== What you are asked to do ==
Search the data for "createTime". Return each matching line.

== Data provided ==

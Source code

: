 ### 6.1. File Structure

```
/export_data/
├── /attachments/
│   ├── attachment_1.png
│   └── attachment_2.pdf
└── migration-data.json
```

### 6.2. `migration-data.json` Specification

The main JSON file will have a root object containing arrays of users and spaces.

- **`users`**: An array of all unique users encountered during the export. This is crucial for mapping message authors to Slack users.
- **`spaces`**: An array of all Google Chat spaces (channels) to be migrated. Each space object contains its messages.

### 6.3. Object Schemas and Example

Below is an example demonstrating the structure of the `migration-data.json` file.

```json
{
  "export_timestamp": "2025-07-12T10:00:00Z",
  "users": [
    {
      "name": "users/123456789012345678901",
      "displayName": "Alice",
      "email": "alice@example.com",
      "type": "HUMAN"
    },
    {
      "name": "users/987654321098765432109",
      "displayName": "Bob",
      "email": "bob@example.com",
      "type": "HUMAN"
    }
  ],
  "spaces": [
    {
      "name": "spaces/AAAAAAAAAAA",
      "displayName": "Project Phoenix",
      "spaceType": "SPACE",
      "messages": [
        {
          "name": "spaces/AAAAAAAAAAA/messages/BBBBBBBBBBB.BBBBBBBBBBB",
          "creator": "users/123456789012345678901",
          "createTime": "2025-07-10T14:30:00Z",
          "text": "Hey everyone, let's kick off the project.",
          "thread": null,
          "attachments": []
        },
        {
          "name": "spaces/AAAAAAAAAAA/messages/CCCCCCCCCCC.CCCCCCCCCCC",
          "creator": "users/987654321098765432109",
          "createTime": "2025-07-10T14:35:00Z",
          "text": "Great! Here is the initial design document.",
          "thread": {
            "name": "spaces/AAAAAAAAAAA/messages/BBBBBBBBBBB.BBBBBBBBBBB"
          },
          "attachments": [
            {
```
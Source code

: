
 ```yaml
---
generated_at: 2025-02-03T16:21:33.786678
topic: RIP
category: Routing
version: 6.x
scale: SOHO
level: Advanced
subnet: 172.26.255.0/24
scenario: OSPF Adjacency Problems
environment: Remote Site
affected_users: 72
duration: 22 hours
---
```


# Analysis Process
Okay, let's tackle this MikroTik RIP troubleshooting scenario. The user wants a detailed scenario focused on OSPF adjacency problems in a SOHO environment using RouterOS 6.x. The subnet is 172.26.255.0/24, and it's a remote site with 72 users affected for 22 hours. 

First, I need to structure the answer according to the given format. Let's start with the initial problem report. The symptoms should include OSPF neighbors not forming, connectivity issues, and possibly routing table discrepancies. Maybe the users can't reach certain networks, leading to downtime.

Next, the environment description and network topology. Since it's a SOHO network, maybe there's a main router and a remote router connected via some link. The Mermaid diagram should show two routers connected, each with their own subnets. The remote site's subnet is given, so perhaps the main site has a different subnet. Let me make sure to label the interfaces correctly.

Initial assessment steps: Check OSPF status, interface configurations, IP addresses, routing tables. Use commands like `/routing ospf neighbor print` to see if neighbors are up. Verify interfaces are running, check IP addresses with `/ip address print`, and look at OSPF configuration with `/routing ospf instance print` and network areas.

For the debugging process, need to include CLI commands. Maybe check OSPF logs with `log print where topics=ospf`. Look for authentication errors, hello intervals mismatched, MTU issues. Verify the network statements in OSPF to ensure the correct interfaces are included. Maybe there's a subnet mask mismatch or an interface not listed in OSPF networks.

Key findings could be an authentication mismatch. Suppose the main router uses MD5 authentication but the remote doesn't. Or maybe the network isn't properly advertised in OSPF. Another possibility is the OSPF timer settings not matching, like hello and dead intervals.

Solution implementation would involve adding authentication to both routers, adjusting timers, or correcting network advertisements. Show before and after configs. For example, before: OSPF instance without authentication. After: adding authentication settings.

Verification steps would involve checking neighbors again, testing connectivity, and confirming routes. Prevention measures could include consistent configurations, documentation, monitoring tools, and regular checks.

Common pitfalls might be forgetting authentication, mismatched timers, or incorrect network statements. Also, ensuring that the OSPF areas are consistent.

== Solution to the problem ==
          "createTime": "2025-07-10T14:30:00Z",
          "createTime": "2025-07-10T14:35:00Z",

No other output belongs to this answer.